In a complementary manner I would compare it to Hole’s ‘Celebrity’ skin which follows a similar format. It has more pop credibility than the remainder of the release but the EP overall really evokes the spirit of early 90’s grunge (Hole being one of the more radio friendly acts) with a delightful helping of distortion languishing.
The follow up ‘Lustless’ changes gears with more of a Pearl Jam feel; the band continuously strike their strings allowing the mulitated frequencies to satisfyingly ring out. Stripping down to sparse bass parts Ellie’s voice shines with all it’s porcelain beauty in stark contract to the snarling vitriol of the opener. The way the tail end of the track drops out and leaps back in with an up tempo riff sounds like a nod to Foo Fighters ‘This Is A Call’.
They continue to develop the overall sound as ‘Crush’ shifts into the shape of a waltzing ballad. This, unlike a lot of attempts by rocks bands to play their ‘slow song’, is paced and composed immaculately well failing to fall into the trap of being a never-ending distorted dirge. It builds satisfyingly to its conclusion with an assortment of subtle details become evident with repeated listens.

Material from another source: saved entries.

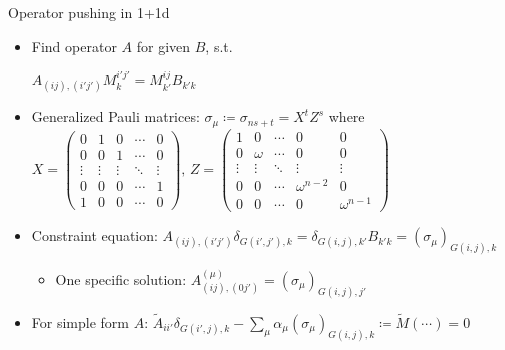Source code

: \documentclass{fdubeamer}
\newcommand{\tikzinput}[1]{}
\newcommand{\1}{\mathbb{1}}
\begin{document}
\begin{frame}{Operator pushing in 1+1d}

\linespread{1.4}
\selectfont

\begin{itemize}
  \item Find operator $A$ for given $B$, s.t. \\[0.8ex]
    \mbox{\qquad}
    \begingroup
      \scriptsize
      \tikzset{x=1em, y=1em, node font=\tiny}
      \tikzinput{operator-pushing/constraint-1+1d}
    \endgroup
    \quad\textrightarrow\quad
    $A_{(ij), (i'j')} M^{i'j'}_{ k} = M^{ij}_{k'} B_{k'k}$
  \item Generalized Pauli matrices: $\sigma_\mu \coloneq \sigma_{ns+t} = X^t Z^s$ where \\[1ex]
    \mbox{\qquad}
    $
      X = \left( \begin{smallmatrix}
        0      & 1      & 0      & \cdots & 0      \\
        0      & 0      & 1      & \cdots & 0      \\
        \vdots & \vdots & \vdots & \ddots & \vdots \\
        0      & 0      & 0      & \cdots & 1      \\
        1      & 0      & 0      & \cdots & 0
      \end{smallmatrix} \right)\!, \,
      Z = \left( \begin{smallmatrix}
        1      & 0      & \cdots & 0            & 0      \\
        0      & \omega & \cdots & 0            & 0      \\
        \vdots & \vdots & \ddots & \vdots       & \vdots \\
        0      & 0      & \cdots & \omega^{n-2} & 0      \\
        0      & 0      & \cdots & 0            & \omega^{n-1}
      \end{smallmatrix} \right)
    $
    \vspace{0.5ex}
  \item Constraint equation: $A_{(ij), (i'j')} \delta_{G(i',j'), k} = \delta_{G(i,j), k'} B_{k'k} = (\sigma_\mu)_{G(i,j), k}$

    \begin{itemize}
      \item One specific solution: $A^{(\mu)}_{(ij), (0j')} = (\sigma_\mu)_{G(i,j), j'}$
    \end{itemize}

  \item For simple form $A$: $\tilde{A}_{ii'} \delta_{G(i',j), k} - \sum_\mu \alpha_\mu (\sigma_\mu)_{G(i,j), k} \coloneq \tilde{M}(\cdots) = 0$
\end{itemize}

\end{frame}
\end{document}
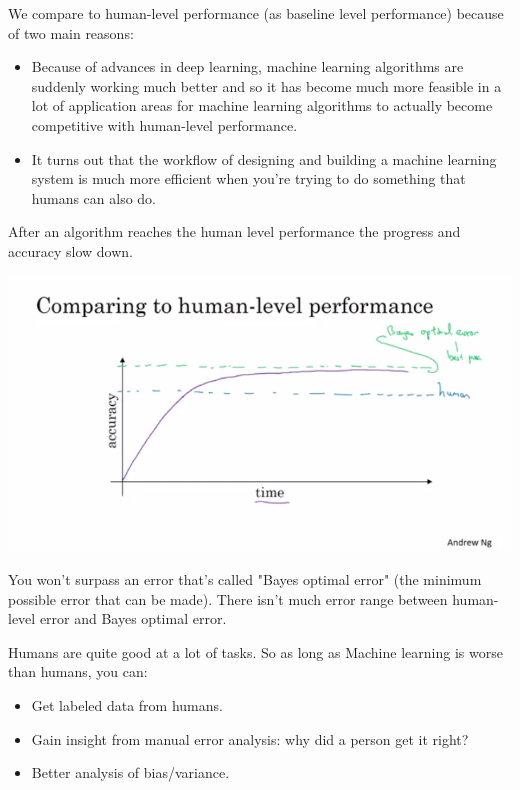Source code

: \documentclass{article}
\begin{document}
\noindent We compare to human-level performance (as baseline level performance) because of two main reasons:

\begin{itemize}
    \item Because of advances in deep learning, machine learning algorithms are suddenly working much better and so it has become much more feasible in a lot of application areas for machine learning algorithms to actually become competitive with human-level performance.
    \item It turns out that the workflow of designing and building a machine learning system is much more efficient when you're trying to do something that humans can also do.
\end{itemize}

\noindent After an algorithm reaches the human level performance the progress and accuracy slow down.

\begin{center}
\includegraphics[scale=0.6]{./images/human_level_performance.png}
\end{center}

\noindent You won't surpass an error that's called "Bayes optimal error" (the minimum possible error that can be made). There isn't much error range between human-level error and Bayes optimal error.

\bigskip

\noindent Humans are quite good at a lot of tasks. So as long as Machine learning is worse than humans, you can:

\begin{itemize}
    \item Get labeled data from humans.
    \item Gain insight from manual error analysis: why did a person get it right?
    \item Better analysis of bias/variance.
\end{itemize}
\end{document}
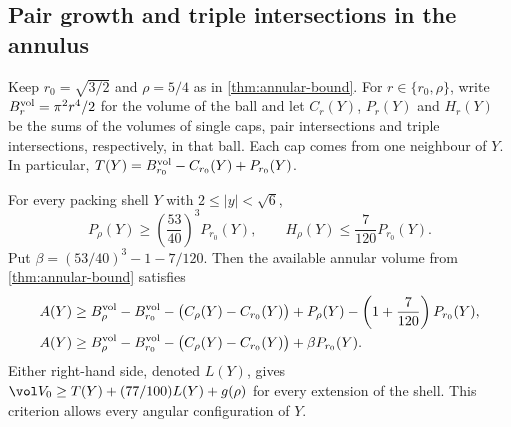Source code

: \subsection{Pair growth and triple intersections in the annulus}
\label{sec:annular-cap-comparison}

Keep \(r_0=\sqrt{3/2}\) and \(\rho=5/4\) as in
\cref{thm:annular-bound}. For \(r\in\{r_0,\rho\}\), write
\(B_r^{\rm vol}=\pi^2r^4/2\) for the volume of the ball and
let \(C_r(Y)\), \(P_r(Y)\) and \(H_r(Y)\) be the sums of the
volumes of single caps, pair intersections and triple
intersections, respectively, in that ball. Each cap comes
from one neighbour of \(Y\). In particular,
\(T(Y)=B_{r_0}^{\rm vol}-C_{r_0}(Y)+P_{r_0}(Y)\).

\begin{thm}
\label{thm:annular-cap-comparison}
For every packing shell \(Y\) with \(2\le |y|<\sqrt6\),
\[
 P_\rho(Y)\ge \left(\frac{53}{40}\right)^3 P_{r_0}(Y),
 \qquad H_\rho(Y)\le\frac7{120}P_{r_0}(Y).
\]
Put \(\beta=(53/40)^3-1-7/120\). Then the available annular
volume from \cref{thm:annular-bound} satisfies
\begin{align}
 A(Y)&\ge B_\rho^{\rm vol}-B_{r_0}^{\rm vol}
  -\bigl(C_\rho(Y)-C_{r_0}(Y)\bigr)
  +P_\rho(Y)-\left(1+\frac7{120}\right)P_{r_0}(Y),
  \label{eq:annular-cap-exact-pairs}\\
 A(Y)&\ge B_\rho^{\rm vol}-B_{r_0}^{\rm vol}
  -\bigl(C_\rho(Y)-C_{r_0}(Y)\bigr)+\beta P_{r_0}(Y).
  \label{eq:annular-cap-one-pair}
\end{align}
Either right-hand side, denoted \(L(Y)\), gives
\(\vol V_0\ge T(Y)+(77/100)L(Y)+g(\rho)\) for every extension
of the shell. This criterion allows every angular configuration
of \(Y\).
\end{thm}

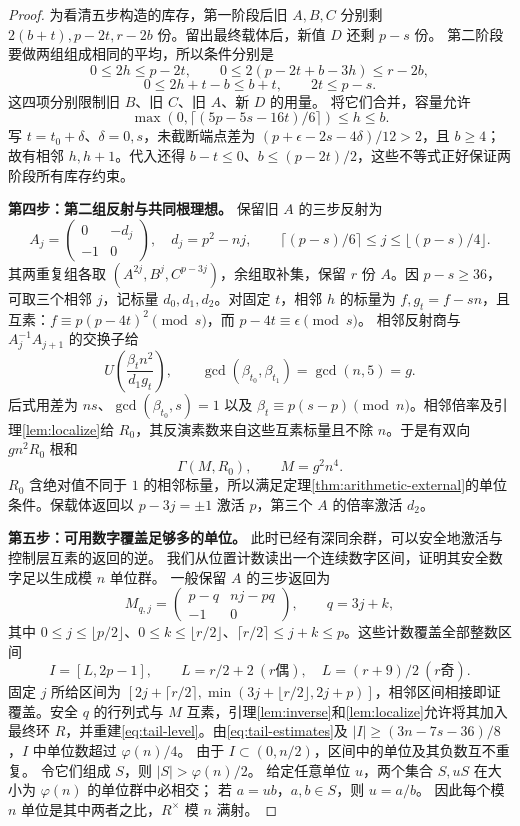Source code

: \documentclass[11pt,a4paper,oneside,openany]{book}
\theoremstyle{definition}
\numberwithin{equation}{chapter}
\begin{document}
\begin{proof}
为看清五步构造的库存，第一阶段后旧 $A,B,C$ 分别剩
$2(b+t),p-2t,r-2b$ 份。留出最终载体后，新值 $D$ 还剩 $p-s$ 份。
第二阶段要做两组组成相同的平均，所以条件分别是
\[
0\le2h\le p-2t,\qquad
0\le2(p-2t+b-3h)\le r-2b,
\]
\[
0\le2h+t-b\le b+t,\qquad 2t\le p-s.
\]
这四项分别限制旧 $B$、旧 $C$、旧 $A$、新 $D$ 的用量。
将它们合并，容量允许
\[
\max(0,\lceil(5p-5s-16t)/6\rceil)\le h\le b.
\]
写 $t=t_0+\delta$、$\delta=0,s$，未截断端点差为 $(p+\epsilon-2s-4\delta)/12>2$，且 $b\ge4$；故有相邻 $h,h+1$。代入还得 $b-t\le0$、$b\le(p-2t)/2$，这些不等式正好保证两阶段所有库存约束。


\par\noindent\textbf{第四步：第二组反射与共同根理想。}
保留旧 $A$ 的三步反射为
\[
A_j=\begin{pmatrix}0&-d_j\\-1&0\end{pmatrix},\quad d_j=p^2-nj,\qquad
\lceil(p-s)/6\rceil\le j\le\lfloor(p-s)/4\rfloor.
\]
其两重复组各取 $(A^{2j},B^j,C^{p-3j})$，余组取补集，保留 $r$ 份 $A$。因 $p-s\ge36$，可取三个相邻 $j$，记标量 $d_0,d_1,d_2$。对固定 $t$，相邻 $h$ 的标量为 $f,g_t=f-sn$，且互素：$f\equiv p(p-4t)^2\pmod s$，而 $p-4t\equiv\epsilon\pmod s$。
相邻反射商与 $A_j^{-1}A_{j+1}$ 的交换子给
\[
U\left(\frac{\beta_t n^2}{d_1g_t}\right),\qquad
\gcd(\beta_{t_0},\beta_{t_1})=\gcd(n,5)=g.
\]
后式用差为 $ns$、$\gcd(\beta_{t_0},s)=1$ 以及 $\beta_t\equiv p(s-p)\pmod n$。相邻倍率及引理\ref{lem:localize}给 $R_0$，其反演素数来自这些互素标量且不除 $n$。于是有双向 $gn^2R_0$ 根和
\begin{equation}\label{eq:tail-level}
\Gamma(M,R_0),\qquad M=g^2n^4.
\end{equation}
$R_0$ 含绝对值不同于 $1$ 的相邻标量，所以满足定理\ref{thm:arithmetic-external}的单位条件。保载体返回以 $p-3j=\pm1$ 激活 $p$，第三个 $A$ 的倍率激活 $d_2$。


\par\noindent\textbf{第五步：可用数字覆盖足够多的单位。}
此时已经有深同余群，可以安全地激活与控制层互素的返回的逆。
我们从位置计数读出一个连续数字区间，证明其安全数字足以生成模 $n$ 单位群。
一般保留 $A$ 的三步返回为
\[
M_{q,j}=\begin{pmatrix}p-q&nj-pq\\-1&0\end{pmatrix},\qquad q=3j+k,
\]
其中 $0\le j\le\lfloor p/2\rfloor$、$0\le k\le\lfloor r/2\rfloor$、$\lceil r/2\rceil\le j+k\le p$。这些计数覆盖全部整数区间
\[
I=[L,2p-1],\qquad L=r/2+2\ (r\text{偶}),\quad L=(r+9)/2\ (r\text{奇}).
\]
固定 $j$ 所给区间为 $[2j+\lceil r/2\rceil,\min(3j+\lfloor r/2\rfloor,2j+p)]$，相邻区间相接即证覆盖。安全 $q$ 的行列式与 $M$ 互素，引理\ref{lem:inverse}和\ref{lem:localize}允许将其加入最终环 $R$，并重建\eqref{eq:tail-level}。由\eqref{eq:tail-estimates}及 $|I|\ge(3n-7s-36)/8$，$I$ 中单位数超过 $\varphi(n)/4$。
由于 $I\subset(0,n/2)$，区间中的单位及其负数互不重复。
令它们组成 $S$，则 $|S|>\varphi(n)/2$。
给定任意单位 $u$，两个集合 $S,uS$ 在大小为 $\varphi(n)$ 的单位群中必相交；
若 $a=ub$，$a,b\in S$，则 $u=a/b$。
因此每个模 $n$ 单位是其中两者之比，$R^\times$ 模 $n$ 满射。



\end{proof}
\end{document}
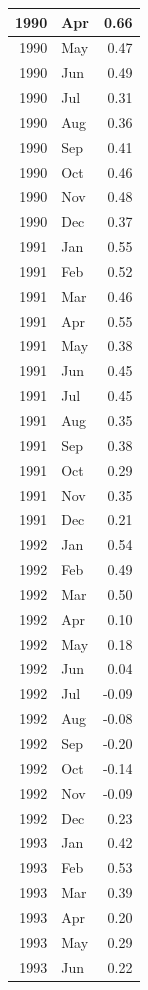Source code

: \documentclass[
]{article}
\begin{document}
\begin{table}[H]
\begin{tabular}[t]{r|l|r}
\hline
1990 & Apr & 0.66\\
\hline
1990 & May & 0.47\\
\hline
1990 & Jun & 0.49\\
\hline
1990 & Jul & 0.31\\
\hline
1990 & Aug & 0.36\\
\hline
1990 & Sep & 0.41\\
\hline
1990 & Oct & 0.46\\
\hline
1990 & Nov & 0.48\\
\hline
1990 & Dec & 0.37\\
\hline
1991 & Jan & 0.55\\
\hline
1991 & Feb & 0.52\\
\hline
1991 & Mar & 0.46\\
\hline
1991 & Apr & 0.55\\
\hline
1991 & May & 0.38\\
\hline
1991 & Jun & 0.45\\
\hline
1991 & Jul & 0.45\\
\hline
1991 & Aug & 0.35\\
\hline
1991 & Sep & 0.38\\
\hline
1991 & Oct & 0.29\\
\hline
1991 & Nov & 0.35\\
\hline
1991 & Dec & 0.21\\
\hline
1992 & Jan & 0.54\\
\hline
1992 & Feb & 0.49\\
\hline
1992 & Mar & 0.50\\
\hline
1992 & Apr & 0.10\\
\hline
1992 & May & 0.18\\
\hline
1992 & Jun & 0.04\\
\hline
1992 & Jul & -0.09\\
\hline
1992 & Aug & -0.08\\
\hline
1992 & Sep & -0.20\\
\hline
1992 & Oct & -0.14\\
\hline
1992 & Nov & -0.09\\
\hline
1992 & Dec & 0.23\\
\hline
1993 & Jan & 0.42\\
\hline
1993 & Feb & 0.53\\
\hline
1993 & Mar & 0.39\\
\hline
1993 & Apr & 0.20\\
\hline
1993 & May & 0.29\\
\hline
1993 & Jun & 0.22\\

\end{tabular}
\end{table}
\end{document}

‘Fabric’ and ‘Poison Honey’ stand less prominent than the first three songs but do well to develop a collection of tracks easily assigned to the band but effectively contrasting in mood and style to multi-facet the release. They are by no means of a poor quality, they just lack the significant bite of the preceding music. Overall it feels like hearing a band which is in the process of developing into a formidable songwriting unit. It will certainly be well worth keeping an eye out for them as they will very likely solidify into a formidable force.